At turns a farce, a drama and a complex investigation into the human psyche, it is an emotionally challenging evening that happens to have a lot of laughter too.
Set in the roaring twenties, it tells the tale of a divorced couple who bump into each other while honeymooning with their new spouses.
Rather than let the path of new love run smoothly, they elope together, only to prove the old adage true: can’t live without, can’t live with.
And then when the newly estranged partners turn up, the hard drama paves way to a sublime and quick-witted farce.
Director Tam Williams has really worked hard to ensure each of the three disparate acts work.
The first opens in the hotel where we meet Elyot Chase (Darrell Brockis) and his new bride Sibyl (Lydea Perkins).
While Sibyl appears to be madly in love and chasing shadows, Elyot is shifty and shady and clearly not.
Likewise, Amanda Prynne (Eva-Jane Willis) is not all that enamoured with her new love, Victor (Tom Berkeley).
All four cast members convincing convey the state of their relationships in these opening moments, making the eloping all the more convincing.
The second act is an actor’s dream: essentially a two-hander between Elyot and Amanda, holed up in her Parisian flat.
It all seems idyllic but the bliss cannot last as the cat and dog end up fighting. A lot. Arguments follow a session of kissing and making up … repeat on a loop.
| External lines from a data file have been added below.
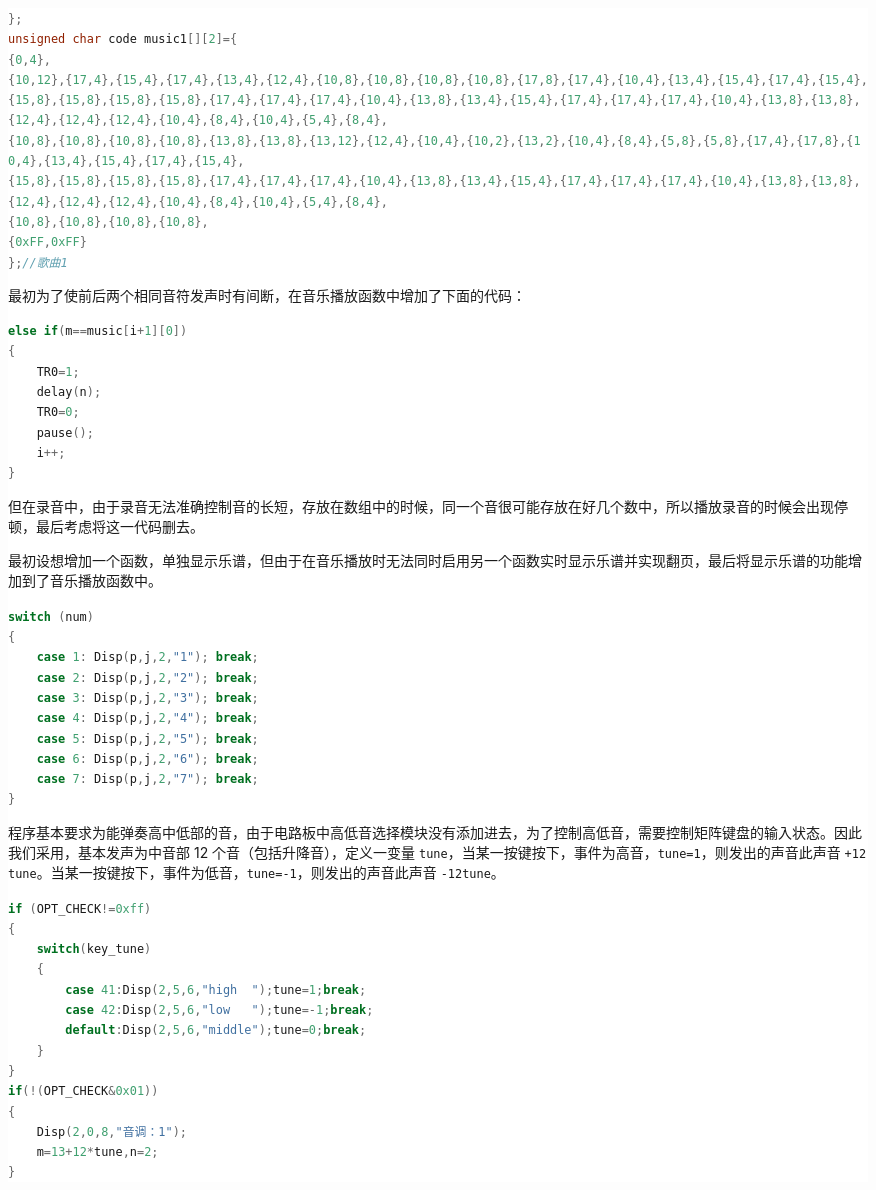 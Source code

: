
 ```c
};
unsigned char code music1[][2]={      
{0,4},
{10,12},{17,4},{15,4},{17,4},{13,4},{12,4},{10,8},{10,8},{10,8},{10,8},{17,8},{17,4},{10,4},{13,4},{15,4},{17,4},{15,4},
{15,8},{15,8},{15,8},{15,8},{17,4},{17,4},{17,4},{10,4},{13,8},{13,4},{15,4},{17,4},{17,4},{17,4},{10,4},{13,8},{13,8},{12,4},{12,4},{12,4},{10,4},{8,4},{10,4},{5,4},{8,4},
{10,8},{10,8},{10,8},{10,8},{13,8},{13,8},{13,12},{12,4},{10,4},{10,2},{13,2},{10,4},{8,4},{5,8},{5,8},{17,4},{17,8},{10,4},{13,4},{15,4},{17,4},{15,4},
{15,8},{15,8},{15,8},{15,8},{17,4},{17,4},{17,4},{10,4},{13,8},{13,4},{15,4},{17,4},{17,4},{17,4},{10,4},{13,8},{13,8},{12,4},{12,4},{12,4},{10,4},{8,4},{10,4},{5,4},{8,4},
{10,8},{10,8},{10,8},{10,8},
{0xFF,0xFF}
};//歌曲1
```

最初为了使前后两个相同音符发声时有间断，在音乐播放函数中增加了下面的代码：

```c
else if(m==music[i+1][0]) 
{
    TR0=1;
    delay(n);
    TR0=0;
    pause();
    i++;
}
```

但在录音中，由于录音无法准确控制音的长短，存放在数组中的时候，同一个音很可能存放在好几个数中，所以播放录音的时候会出现停顿，最后考虑将这一代码删去。

最初设想增加一个函数，单独显示乐谱，但由于在音乐播放时无法同时启用另一个函数实时显示乐谱并实现翻页，最后将显示乐谱的功能增加到了音乐播放函数中。

```c
switch (num)
{
	case 1: Disp(p,j,2,"1"); break;
	case 2: Disp(p,j,2,"2"); break;
	case 3: Disp(p,j,2,"3"); break;
	case 4: Disp(p,j,2,"4"); break;
	case 5: Disp(p,j,2,"5"); break;
	case 6: Disp(p,j,2,"6"); break;
	case 7: Disp(p,j,2,"7"); break;
}
```

程序基本要求为能弹奏高中低部的音，由于电路板中高低音选择模块没有添加进去，为了控制高低音，需要控制矩阵键盘的输入状态。因此我们采用，基本发声为中音部 12 个音（包括升降音），定义一变量 `tune`，当某一按键按下，事件为高音，`tune=1`，则发出的声音此声音 `+12tune`。当某一按键按下，事件为低音，`tune=-1`，则发出的声音此声音 `-12tune`。

```c
if (OPT_CHECK!=0xff)
{
	switch(key_tune)
	{
		case 41:Disp(2,5,6,"high  ");tune=1;break;
		case 42:Disp(2,5,6,"low   ");tune=-1;break;
		default:Disp(2,5,6,"middle");tune=0;break;
	}	
}
if(!(OPT_CHECK&0x01))
{
	Disp(2,0,8,"音调：1");
	m=13+12*tune,n=2;			 
}
```


[^1]: 低频的 MTF 一般应高于高频的 MTF，如有降低，则降低处比高频最高的 MTF 值低 20% 以内。  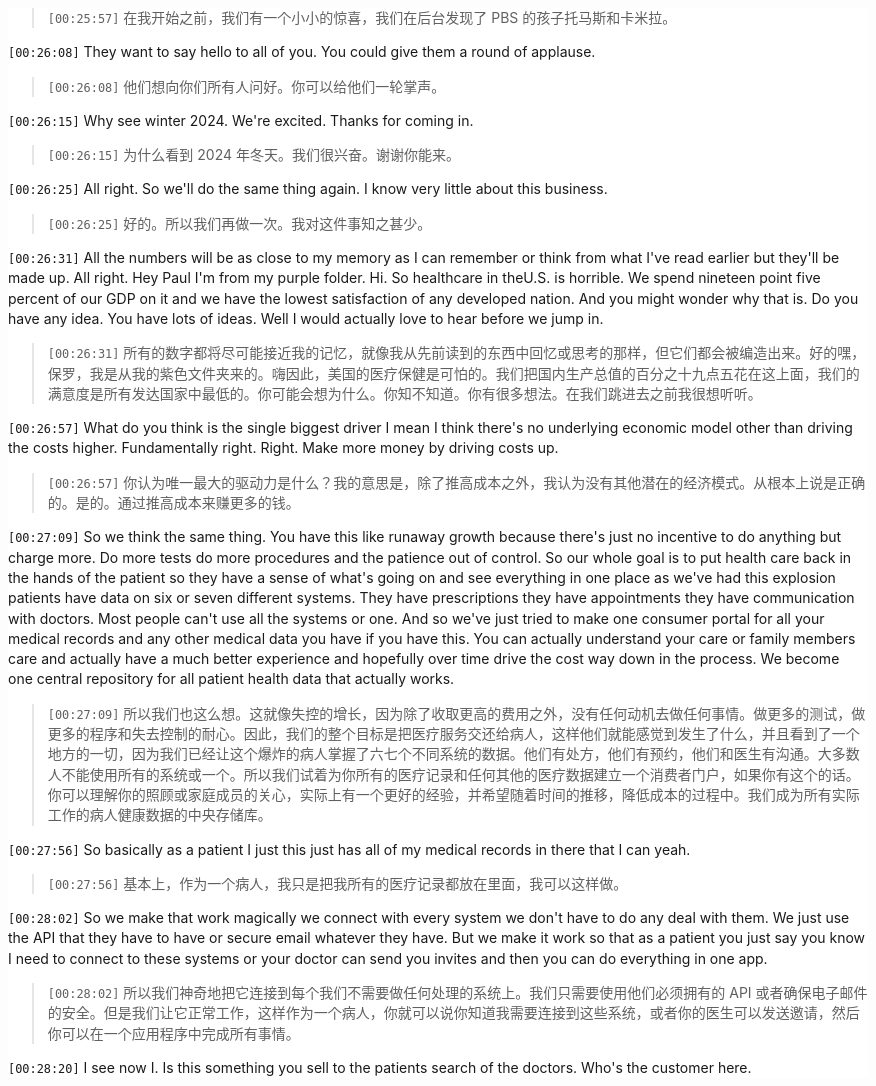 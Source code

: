 > `[00:25:57]` 在我开始之前，我们有一个小小的惊喜，我们在后台发现了 PBS 的孩子托马斯和卡米拉。

`[00:26:08]` They want to say hello to all of you. You could give them a round of applause.

> `[00:26:08]` 他们想向你们所有人问好。你可以给他们一轮掌声。

`[00:26:15]` Why see winter 2024. We\'re excited. Thanks for coming in.

> `[00:26:15]` 为什么看到 2024 年冬天。我们很兴奋。谢谢你能来。

`[00:26:25]` All right. So we\'ll do the same thing again. I know very little about this business.

> `[00:26:25]` 好的。所以我们再做一次。我对这件事知之甚少。

`[00:26:31]` All the numbers will be as close to my memory as I can remember or think from what I\'ve read earlier but they\'ll be made up. All right. Hey Paul I\'m from my purple folder. Hi. So healthcare in theU.S. is horrible. We spend nineteen point five percent of our GDP on it and we have the lowest satisfaction of any developed nation. And you might wonder why that is. Do you have any idea. You have lots of ideas. Well I would actually love to hear before we jump in.

> `[00:26:31]` 所有的数字都将尽可能接近我的记忆，就像我从先前读到的东西中回忆或思考的那样，但它们都会被编造出来。好的嘿，保罗，我是从我的紫色文件夹来的。嗨因此，美国的医疗保健是可怕的。我们把国内生产总值的百分之十九点五花在这上面，我们的满意度是所有发达国家中最低的。你可能会想为什么。你知不知道。你有很多想法。在我们跳进去之前我很想听听。

`[00:26:57]` What do you think is the single biggest driver I mean I think there\'s no underlying economic model other than driving the costs higher. Fundamentally right. Right. Make more money by driving costs up.

> `[00:26:57]` 你认为唯一最大的驱动力是什么？我的意思是，除了推高成本之外，我认为没有其他潜在的经济模式。从根本上说是正确的。是的。通过推高成本来赚更多的钱。

`[00:27:09]` So we think the same thing. You have this like runaway growth because there\'s just no incentive to do anything but charge more. Do more tests do more procedures and the patience out of control. So our whole goal is to put health care back in the hands of the patient so they have a sense of what\'s going on and see everything in one place as we\'ve had this explosion patients have data on six or seven different systems. They have prescriptions they have appointments they have communication with doctors. Most people can\'t use all the systems or one. And so we\'ve just tried to make one consumer portal for all your medical records and any other medical data you have if you have this. You can actually understand your care or family members care and actually have a much better experience and hopefully over time drive the cost way down in the process. We become one central repository for all patient health data that actually works.

> `[00:27:09]` 所以我们也这么想。这就像失控的增长，因为除了收取更高的费用之外，没有任何动机去做任何事情。做更多的测试，做更多的程序和失去控制的耐心。因此，我们的整个目标是把医疗服务交还给病人，这样他们就能感觉到发生了什么，并且看到了一个地方的一切，因为我们已经让这个爆炸的病人掌握了六七个不同系统的数据。他们有处方，他们有预约，他们和医生有沟通。大多数人不能使用所有的系统或一个。所以我们试着为你所有的医疗记录和任何其他的医疗数据建立一个消费者门户，如果你有这个的话。你可以理解你的照顾或家庭成员的关心，实际上有一个更好的经验，并希望随着时间的推移，降低成本的过程中。我们成为所有实际工作的病人健康数据的中央存储库。

`[00:27:56]` So basically as a patient I just this just has all of my medical records in there that I can yeah.

> `[00:27:56]` 基本上，作为一个病人，我只是把我所有的医疗记录都放在里面，我可以这样做。

`[00:28:02]` So we make that work magically we connect with every system we don\'t have to do any deal with them. We just use the API that they have to have or secure email whatever they have. But we make it work so that as a patient you just say you know I need to connect to these systems or your doctor can send you invites and then you can do everything in one app.

> `[00:28:02]` 所以我们神奇地把它连接到每个我们不需要做任何处理的系统上。我们只需要使用他们必须拥有的 API 或者确保电子邮件的安全。但是我们让它正常工作，这样作为一个病人，你就可以说你知道我需要连接到这些系统，或者你的医生可以发送邀请，然后你可以在一个应用程序中完成所有事情。

`[00:28:20]` I see now I. Is this something you sell to the patients search of the doctors. Who\'s the customer here.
In the hands of lesser actors, this would be wearisome to watch but Brockis and Willis work hard at the interplay to make the relationship convincing, even if the arguing feels like a broken record at times.
It is the ugly side of their characters that Sibyl and Victor see when they walk in, paving the way for the farical third act, which also sees accordionist Celia Cruwys-Finnigan take on the role of the flat’s housekeeper, a small, but crucial role to make the show believable.
As the play hurtles at breakneck speed to its denouement, tempers fray, love blossoms and the hardset patterns look set to continue.
Being a Coward script, it is a very strong one. The direction is tight, with the actors all knowing their marks – essential for ensuring the choreography of the drama, love affairs and fights is spot on.
With wit and verve, The Mill has another palpable hit on its hands.
This is one bit of privacy that deserves a decent exposure.